To: Clergy and People
From: The Bishop
12th February, 2021



The book of Genesis informs us that we were made from the dust of the earth. It was God who has made us into what we are – we are part of God’s Creation made in the image of God, which means that we are free to make choices: to love, to create, to reason and to live in harmony with  God, ourselves and the rest of Creation.  The fact is we have and continue to misuse our freedom and make wrong choices, we rebel against God, we seek to put ourselves in the place of God, we sin.

As children we all have or had our role models, persons whom we looked up to, admired and sought to emulate. To us these persons were impeccable as we journeyed through the naivety and innocence of childhood. You see as children we were far removed from the full life of these persons and further, we were not yet able to understand that life is complex. The point here is that such persons were not necessarily of a better character than those today. The fact that we now have a fuller picture of the lives of those in particular positions in society, and those who held such positions in the past would have been our role models creates a difficulty. But is it really a difficulty or is it a failure to acknowledge their mortality, human frailty and imperfection?

The truth is those who were our role models had their own problems, weaknesses and sin but we were not exposed to them, but now we have become adults we are privy to the problems, weaknesses and sin of those who are called to be role models so to speak. In addition, today such persons are under the microscope and everything is brought to the fore. Do you think that some of the unsavoury things we hear today about some people in leadership positions in our society never happened before?

What is being presented to us is our need to acknowledge our mortality. Role models in the past and today have all had and do have their weaknesses and sin. The important thing is to acknowledge it, and to repent and believe the Gospel. I believe that there are role models in our society and if they are to continue to be a guiding light then they must acknowledge their mortality, frailty, imperfection and sin. All human beings are called to acknowledge these and to repent and believe the Gospel.

The season of Lent which begins on Ash Wednesday is a good opportunity for us to develop and practice spiritual disciplines which help us to be ever conscious of our mortality, frailty, imperfection and sin, to acknowledge them, to repent and to seek God’s transforming grace and love. It is a season of forty days and forty nights.

On Ash Wednesday the Church sets out on its Lenten Journey to Easter, the theme is penitence. As a sign of our intention to acknowledge our mortality, human frailty, imperfection and sin, and to repent and believe the Gospel, ashes are blessed and are imposed on our foreheads in the sign of a cross.

Lent is a period of preparation for Easter; the ashes are to remind us of our mortality and of our need of repentance. We are reminded “Remember that you are dust, and to dust you shall return.” As we prepare for the victory and joy of Easter, think of the depth of God’s love for us miserable sinners, that while we deserved punishment and destruction Almighty God chose to extend love to us through the act of redemption. We truly express our gratitude and Easter becomes most meaningful when we faithfully observe a Holy Lent beginning with Ash Wednesday by receiving the ashes on our foreheads.

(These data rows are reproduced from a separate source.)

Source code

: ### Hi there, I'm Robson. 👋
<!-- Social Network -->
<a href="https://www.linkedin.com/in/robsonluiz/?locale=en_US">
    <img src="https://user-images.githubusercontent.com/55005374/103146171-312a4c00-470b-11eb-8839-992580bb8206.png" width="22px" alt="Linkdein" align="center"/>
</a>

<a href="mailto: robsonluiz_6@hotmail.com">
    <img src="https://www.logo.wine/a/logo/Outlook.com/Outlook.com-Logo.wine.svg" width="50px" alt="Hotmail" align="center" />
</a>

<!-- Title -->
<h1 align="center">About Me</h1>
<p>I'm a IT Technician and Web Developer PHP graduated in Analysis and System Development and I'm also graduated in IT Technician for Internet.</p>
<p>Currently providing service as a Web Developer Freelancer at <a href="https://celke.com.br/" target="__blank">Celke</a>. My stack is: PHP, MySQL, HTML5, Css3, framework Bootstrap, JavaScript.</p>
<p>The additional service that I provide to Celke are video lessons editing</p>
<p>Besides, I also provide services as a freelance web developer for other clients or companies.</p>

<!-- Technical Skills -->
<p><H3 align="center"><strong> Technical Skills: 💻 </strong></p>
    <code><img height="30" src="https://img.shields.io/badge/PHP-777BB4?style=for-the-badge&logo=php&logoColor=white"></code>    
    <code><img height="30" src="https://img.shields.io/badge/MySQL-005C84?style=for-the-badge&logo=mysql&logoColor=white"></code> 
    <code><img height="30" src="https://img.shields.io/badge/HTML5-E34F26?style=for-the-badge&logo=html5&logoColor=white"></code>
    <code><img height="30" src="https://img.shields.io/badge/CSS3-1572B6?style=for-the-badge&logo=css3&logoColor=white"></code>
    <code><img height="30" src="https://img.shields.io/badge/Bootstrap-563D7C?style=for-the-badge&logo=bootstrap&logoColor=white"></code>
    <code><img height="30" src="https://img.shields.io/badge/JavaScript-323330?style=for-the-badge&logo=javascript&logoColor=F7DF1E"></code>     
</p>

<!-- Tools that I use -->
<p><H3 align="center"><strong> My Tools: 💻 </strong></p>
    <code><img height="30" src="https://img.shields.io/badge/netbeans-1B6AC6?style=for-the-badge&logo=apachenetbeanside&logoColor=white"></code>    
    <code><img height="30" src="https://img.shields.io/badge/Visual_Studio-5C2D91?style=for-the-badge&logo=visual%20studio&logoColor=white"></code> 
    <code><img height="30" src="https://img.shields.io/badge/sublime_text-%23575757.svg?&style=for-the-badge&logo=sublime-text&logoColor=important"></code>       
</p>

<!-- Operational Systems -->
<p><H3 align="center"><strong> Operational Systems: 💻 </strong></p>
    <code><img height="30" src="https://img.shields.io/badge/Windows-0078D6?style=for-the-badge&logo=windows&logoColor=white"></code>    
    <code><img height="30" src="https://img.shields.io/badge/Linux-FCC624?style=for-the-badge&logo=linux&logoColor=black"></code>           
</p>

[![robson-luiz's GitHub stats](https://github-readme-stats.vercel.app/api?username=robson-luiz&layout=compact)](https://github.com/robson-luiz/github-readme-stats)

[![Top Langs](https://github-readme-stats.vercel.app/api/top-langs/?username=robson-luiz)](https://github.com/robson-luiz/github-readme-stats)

See Isaiah 58:1-12. Jonah 3:1-10. Genesis 3:19                                                                                    ‘

Lent is a time when we prepare to celebrate Easter;  it is a season of repentance and renewal; through fervent prayer, repentance, self­ examination, fasting, works of mercy, charity, self-denial and reading and meditating on God’s Holy Word. The church year is comprised of seasons of feasting and fasting. Fasting allows us to truly understand, appreciate and experience in a meaningful way not only the joys and delight of a Feast, but also its significance, purpose and meaning. Lent assists us to appreciate in a deeper way the significance of Easter.

Ash Wednesday this year is on Wednesday 17th February. It is an important part of our Christian tradition and heritage, which has helped to mold, shape, nurture and keep us in a deep and abiding relationship with our Lord and Saviour Jesus Christ. It reminds us that we are creatures, that we have limits and how important it is for us to acknowledge this, for if we don’t, we may be slowly but surely separating ourselves from God and the ways of God without even knowing it. May we be ever conscious of what Christian Traditions like Lent help to instill in us, they assist in keeping us on the right track and in making healthy, wise and right choices.                            ·

14 But as for you, continue in what you have learned and firmly believed, knowing from whom you learned it,

15 and how from childhood you have known the sacred writings that are able to instruct you for salvation through faith in Christ Jesus.

16 All scripture is inspired by God and is useful for teaching, for reproof, for correction, and for training in righteousness,

17 so that everyone who belongs to God may be proficient, equipped for every good work. (2 Timothy 4: 14-17)

In the midst of the COVID-19 Pandemic, Dengue fever and the effusive eruption of La Soufriere, I hope that you can observe a Holy Lent perhaps with new and creative ways. May the intention of our Lenten acts of devotion, disciplines, and practices be committed to God in conjunction with our prayers for God’s guidance, mercy and deliverance in these trying times.

With every good wish and God’s blessings.